▶

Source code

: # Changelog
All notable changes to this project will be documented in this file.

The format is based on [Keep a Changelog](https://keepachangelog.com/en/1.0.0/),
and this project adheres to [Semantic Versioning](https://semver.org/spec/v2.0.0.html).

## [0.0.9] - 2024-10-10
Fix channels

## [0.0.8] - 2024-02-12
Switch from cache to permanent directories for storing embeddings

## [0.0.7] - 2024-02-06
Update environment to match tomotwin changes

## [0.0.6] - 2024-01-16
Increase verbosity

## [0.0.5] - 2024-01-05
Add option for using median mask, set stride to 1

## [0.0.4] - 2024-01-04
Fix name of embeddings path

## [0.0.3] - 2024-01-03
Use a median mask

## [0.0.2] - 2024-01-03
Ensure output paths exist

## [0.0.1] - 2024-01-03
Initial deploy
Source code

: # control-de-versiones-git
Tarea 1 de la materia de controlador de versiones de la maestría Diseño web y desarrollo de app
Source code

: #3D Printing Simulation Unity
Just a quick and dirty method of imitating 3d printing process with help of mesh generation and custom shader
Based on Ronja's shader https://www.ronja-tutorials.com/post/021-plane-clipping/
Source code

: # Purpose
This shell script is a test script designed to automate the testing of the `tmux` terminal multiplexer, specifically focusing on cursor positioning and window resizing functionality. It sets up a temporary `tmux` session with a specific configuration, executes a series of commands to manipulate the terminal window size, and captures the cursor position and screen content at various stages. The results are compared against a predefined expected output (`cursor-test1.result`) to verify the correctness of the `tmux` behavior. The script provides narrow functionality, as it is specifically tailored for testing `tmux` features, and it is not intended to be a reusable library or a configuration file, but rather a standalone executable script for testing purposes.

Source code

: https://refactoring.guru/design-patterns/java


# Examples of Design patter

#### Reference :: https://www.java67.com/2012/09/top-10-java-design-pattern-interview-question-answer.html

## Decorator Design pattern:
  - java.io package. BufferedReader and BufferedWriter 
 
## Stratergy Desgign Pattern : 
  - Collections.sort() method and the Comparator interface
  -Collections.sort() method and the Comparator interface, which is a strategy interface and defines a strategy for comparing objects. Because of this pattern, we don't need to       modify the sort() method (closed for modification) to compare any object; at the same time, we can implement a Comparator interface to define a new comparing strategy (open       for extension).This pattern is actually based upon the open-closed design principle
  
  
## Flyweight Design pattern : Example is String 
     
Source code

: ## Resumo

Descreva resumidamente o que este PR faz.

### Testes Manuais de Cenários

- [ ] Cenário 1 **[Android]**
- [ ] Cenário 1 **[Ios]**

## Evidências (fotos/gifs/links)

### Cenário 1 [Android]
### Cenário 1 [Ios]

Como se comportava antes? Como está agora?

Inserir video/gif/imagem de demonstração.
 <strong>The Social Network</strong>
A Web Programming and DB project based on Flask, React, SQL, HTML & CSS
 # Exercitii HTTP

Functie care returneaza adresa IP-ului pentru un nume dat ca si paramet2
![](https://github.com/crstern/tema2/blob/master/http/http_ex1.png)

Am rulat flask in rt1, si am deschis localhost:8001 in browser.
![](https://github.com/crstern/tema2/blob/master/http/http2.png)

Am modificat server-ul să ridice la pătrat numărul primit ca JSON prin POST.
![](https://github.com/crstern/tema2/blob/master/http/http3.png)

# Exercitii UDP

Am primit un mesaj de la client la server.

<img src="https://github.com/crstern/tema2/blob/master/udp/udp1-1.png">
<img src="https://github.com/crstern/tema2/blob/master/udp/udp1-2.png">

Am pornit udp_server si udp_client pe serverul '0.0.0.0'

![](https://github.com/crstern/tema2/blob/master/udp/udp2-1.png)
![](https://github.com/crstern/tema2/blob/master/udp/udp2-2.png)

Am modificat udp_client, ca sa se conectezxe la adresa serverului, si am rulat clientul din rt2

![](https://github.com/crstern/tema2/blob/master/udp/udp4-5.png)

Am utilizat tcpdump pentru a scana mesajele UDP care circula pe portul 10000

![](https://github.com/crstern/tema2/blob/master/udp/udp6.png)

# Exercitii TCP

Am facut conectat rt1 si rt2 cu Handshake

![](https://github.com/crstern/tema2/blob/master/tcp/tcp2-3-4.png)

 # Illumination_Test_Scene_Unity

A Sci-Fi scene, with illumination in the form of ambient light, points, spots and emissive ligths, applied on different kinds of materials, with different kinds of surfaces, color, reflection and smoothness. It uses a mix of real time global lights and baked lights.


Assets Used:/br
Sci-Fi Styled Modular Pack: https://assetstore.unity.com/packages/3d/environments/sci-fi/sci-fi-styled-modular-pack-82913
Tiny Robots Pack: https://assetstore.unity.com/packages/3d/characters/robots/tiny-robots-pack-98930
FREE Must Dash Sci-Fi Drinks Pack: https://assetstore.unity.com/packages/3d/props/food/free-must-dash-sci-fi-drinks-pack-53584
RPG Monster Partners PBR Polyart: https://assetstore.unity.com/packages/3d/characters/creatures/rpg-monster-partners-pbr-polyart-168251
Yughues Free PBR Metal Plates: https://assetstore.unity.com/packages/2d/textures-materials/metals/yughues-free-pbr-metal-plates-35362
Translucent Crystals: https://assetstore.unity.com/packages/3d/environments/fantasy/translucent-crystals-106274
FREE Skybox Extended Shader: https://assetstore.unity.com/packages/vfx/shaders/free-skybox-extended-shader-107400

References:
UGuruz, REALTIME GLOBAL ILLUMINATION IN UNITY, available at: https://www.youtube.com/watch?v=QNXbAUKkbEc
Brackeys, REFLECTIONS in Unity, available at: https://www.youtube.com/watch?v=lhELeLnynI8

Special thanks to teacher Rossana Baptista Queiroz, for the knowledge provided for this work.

◀

Repeat the material above in full. Match it exactly.

- **Result of this task**:
Source code

: # Changelog
All notable changes to this project will be documented in this file.

The format is based on [Keep a Changelog](https://keepachangelog.com/en/1.0.0/),
and this project adheres to [Semantic Versioning](https://semver.org/spec/v2.0.0.html).

## [0.0.9] - 2024-10-10
Fix channels

## [0.0.8] - 2024-02-12
Switch from cache to permanent directories for storing embeddings

## [0.0.7] - 2024-02-06
Update environment to match tomotwin changes

## [0.0.6] - 2024-01-16
Increase verbosity

## [0.0.5] - 2024-01-05
Add option for using median mask, set stride to 1

## [0.0.4] - 2024-01-04
Fix name of embeddings path

## [0.0.3] - 2024-01-03
Use a median mask

## [0.0.2] - 2024-01-03
Ensure output paths exist

## [0.0.1] - 2024-01-03
Initial deploy
Source code

: # control-de-versiones-git
Tarea 1 de la materia de controlador de versiones de la maestría Diseño web y desarrollo de app
Source code

: #3D Printing Simulation Unity
Just a quick and dirty method of imitating 3d printing process with help of mesh generation and custom shader
Based on Ronja's shader https://www.ronja-tutorials.com/post/021-plane-clipping/
Source code

: # Purpose
This shell script is a test script designed to automate the testing of the `tmux` terminal multiplexer, specifically focusing on cursor positioning and window resizing functionality. It sets up a temporary `tmux` session with a specific configuration, executes a series of commands to manipulate the terminal window size, and captures the cursor position and screen content at various stages. The results are compared against a predefined expected output (`cursor-test1.result`) to verify the correctness of the `tmux` behavior. The script provides narrow functionality, as it is specifically tailored for testing `tmux` features, and it is not intended to be a reusable library or a configuration file, but rather a standalone executable script for testing purposes.

Source code

: https://refactoring.guru/design-patterns/java


# Examples of Design patter

#### Reference :: https://www.java67.com/2012/09/top-10-java-design-pattern-interview-question-answer.html

## Decorator Design pattern:
  - java.io package. BufferedReader and BufferedWriter 
 
## Stratergy Desgign Pattern : 
  - Collections.sort() method and the Comparator interface
  -Collections.sort() method and the Comparator interface, which is a strategy interface and defines a strategy for comparing objects. Because of this pattern, we don't need to       modify the sort() method (closed for modification) to compare any object; at the same time, we can implement a Comparator interface to define a new comparing strategy (open       for extension).This pattern is actually based upon the open-closed design principle
  
  
## Flyweight Design pattern : Example is String 
     
Source code

: ## Resumo

Descreva resumidamente o que este PR faz.

### Testes Manuais de Cenários

- [ ] Cenário 1 **[Android]**
- [ ] Cenário 1 **[Ios]**

## Evidências (fotos/gifs/links)

### Cenário 1 [Android]
### Cenário 1 [Ios]

Como se comportava antes? Como está agora?

Inserir video/gif/imagem de demonstração.
 <strong>The Social Network</strong>
A Web Programming and DB project based on Flask, React, SQL, HTML & CSS
 # Exercitii HTTP

Functie care returneaza adresa IP-ului pentru un nume dat ca si paramet2
![](https://github.com/crstern/tema2/blob/master/http/http_ex1.png)

Am rulat flask in rt1, si am deschis localhost:8001 in browser.
![](https://github.com/crstern/tema2/blob/master/http/http2.png)

Am modificat server-ul să ridice la pătrat numărul primit ca JSON prin POST.
![](https://github.com/crstern/tema2/blob/master/http/http3.png)

# Exercitii UDP

Am primit un mesaj de la client la server.

<img src="https://github.com/crstern/tema2/blob/master/udp/udp1-1.png">
<img src="https://github.com/crstern/tema2/blob/master/udp/udp1-2.png">

Am pornit udp_server si udp_client pe serverul '0.0.0.0'

![](https://github.com/crstern/tema2/blob/master/udp/udp2-1.png)
![](https://github.com/crstern/tema2/blob/master/udp/udp2-2.png)

Am modificat udp_client, ca sa se conectezxe la adresa serverului, si am rulat clientul din rt2

![](https://github.com/crstern/tema2/blob/master/udp/udp4-5.png)

Am utilizat tcpdump pentru a scana mesajele UDP care circula pe portul 10000

![](https://github.com/crstern/tema2/blob/master/udp/udp6.png)

# Exercitii TCP

Am facut conectat rt1 si rt2 cu Handshake

![](https://github.com/crstern/tema2/blob/master/tcp/tcp2-3-4.png)

 # Illumination_Test_Scene_Unity

A Sci-Fi scene, with illumination in the form of ambient light, points, spots and emissive ligths, applied on different kinds of materials, with different kinds of surfaces, color, reflection and smoothness. It uses a mix of real time global lights and baked lights.


Assets Used:/br
Sci-Fi Styled Modular Pack: https://assetstore.unity.com/packages/3d/environments/sci-fi/sci-fi-styled-modular-pack-82913
Tiny Robots Pack: https://assetstore.unity.com/packages/3d/characters/robots/tiny-robots-pack-98930
FREE Must Dash Sci-Fi Drinks Pack: https://assetstore.unity.com/packages/3d/props/food/free-must-dash-sci-fi-drinks-pack-53584
RPG Monster Partners PBR Polyart: https://assetstore.unity.com/packages/3d/characters/creatures/rpg-monster-partners-pbr-polyart-168251
Yughues Free PBR Metal Plates: https://assetstore.unity.com/packages/2d/textures-materials/metals/yughues-free-pbr-metal-plates-35362
Translucent Crystals: https://assetstore.unity.com/packages/3d/environments/fantasy/translucent-crystals-106274
FREE Skybox Extended Shader: https://assetstore.unity.com/packages/vfx/shaders/free-skybox-extended-shader-107400

References:
UGuruz, REALTIME GLOBAL ILLUMINATION IN UNITY, available at: https://www.youtube.com/watch?v=QNXbAUKkbEc
Brackeys, REFLECTIONS in Unity, available at: https://www.youtube.com/watch?v=lhELeLnynI8

Special thanks to teacher Rossana Baptista Queiroz, for the knowledge provided for this work.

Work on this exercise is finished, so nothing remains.